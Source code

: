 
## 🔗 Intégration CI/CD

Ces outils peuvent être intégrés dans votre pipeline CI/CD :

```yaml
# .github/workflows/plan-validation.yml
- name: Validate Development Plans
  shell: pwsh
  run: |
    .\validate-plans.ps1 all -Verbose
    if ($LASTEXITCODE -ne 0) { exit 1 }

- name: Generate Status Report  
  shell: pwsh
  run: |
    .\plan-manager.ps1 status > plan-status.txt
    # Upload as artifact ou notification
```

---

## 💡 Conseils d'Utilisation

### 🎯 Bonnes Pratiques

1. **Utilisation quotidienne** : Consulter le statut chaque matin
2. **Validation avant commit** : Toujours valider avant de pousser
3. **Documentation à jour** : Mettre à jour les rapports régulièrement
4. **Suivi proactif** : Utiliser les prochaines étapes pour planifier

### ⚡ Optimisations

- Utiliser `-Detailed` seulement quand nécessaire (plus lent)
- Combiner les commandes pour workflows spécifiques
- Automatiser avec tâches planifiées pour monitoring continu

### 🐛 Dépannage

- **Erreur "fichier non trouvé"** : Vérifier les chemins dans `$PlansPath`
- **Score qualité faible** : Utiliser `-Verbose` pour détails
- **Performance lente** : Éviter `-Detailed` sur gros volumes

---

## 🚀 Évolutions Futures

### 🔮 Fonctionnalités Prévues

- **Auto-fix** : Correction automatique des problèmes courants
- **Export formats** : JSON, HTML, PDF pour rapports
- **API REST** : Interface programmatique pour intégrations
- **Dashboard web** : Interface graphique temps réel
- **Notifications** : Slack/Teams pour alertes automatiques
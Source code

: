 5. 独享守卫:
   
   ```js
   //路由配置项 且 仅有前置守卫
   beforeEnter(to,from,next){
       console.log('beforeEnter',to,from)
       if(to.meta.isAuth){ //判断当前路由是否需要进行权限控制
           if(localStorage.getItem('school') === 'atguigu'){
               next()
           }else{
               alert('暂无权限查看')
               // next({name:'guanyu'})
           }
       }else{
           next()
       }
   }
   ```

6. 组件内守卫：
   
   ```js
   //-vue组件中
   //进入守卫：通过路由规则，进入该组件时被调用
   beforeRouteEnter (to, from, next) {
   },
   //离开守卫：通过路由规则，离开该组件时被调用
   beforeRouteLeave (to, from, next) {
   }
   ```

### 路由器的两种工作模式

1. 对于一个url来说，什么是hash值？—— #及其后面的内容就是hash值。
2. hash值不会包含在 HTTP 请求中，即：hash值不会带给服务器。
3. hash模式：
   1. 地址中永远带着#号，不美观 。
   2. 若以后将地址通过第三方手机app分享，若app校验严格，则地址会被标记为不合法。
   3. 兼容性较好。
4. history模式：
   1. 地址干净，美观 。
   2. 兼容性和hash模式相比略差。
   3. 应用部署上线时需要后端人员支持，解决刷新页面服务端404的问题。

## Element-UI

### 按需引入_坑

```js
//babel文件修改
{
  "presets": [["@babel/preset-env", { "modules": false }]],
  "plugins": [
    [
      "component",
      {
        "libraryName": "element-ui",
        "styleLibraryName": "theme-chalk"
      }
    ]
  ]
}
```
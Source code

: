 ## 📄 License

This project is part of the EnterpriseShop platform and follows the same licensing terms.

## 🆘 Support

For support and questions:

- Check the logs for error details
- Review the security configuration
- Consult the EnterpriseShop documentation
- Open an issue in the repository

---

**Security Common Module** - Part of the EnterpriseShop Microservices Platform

+===+

• What to do: Look through the records for the word "Utilisation". Every line that has it should be copied.

• Output for this exercise:
## 💡 Conseils d'Utilisation
1. **Utilisation quotidienne** : Consulter le statut chaque matin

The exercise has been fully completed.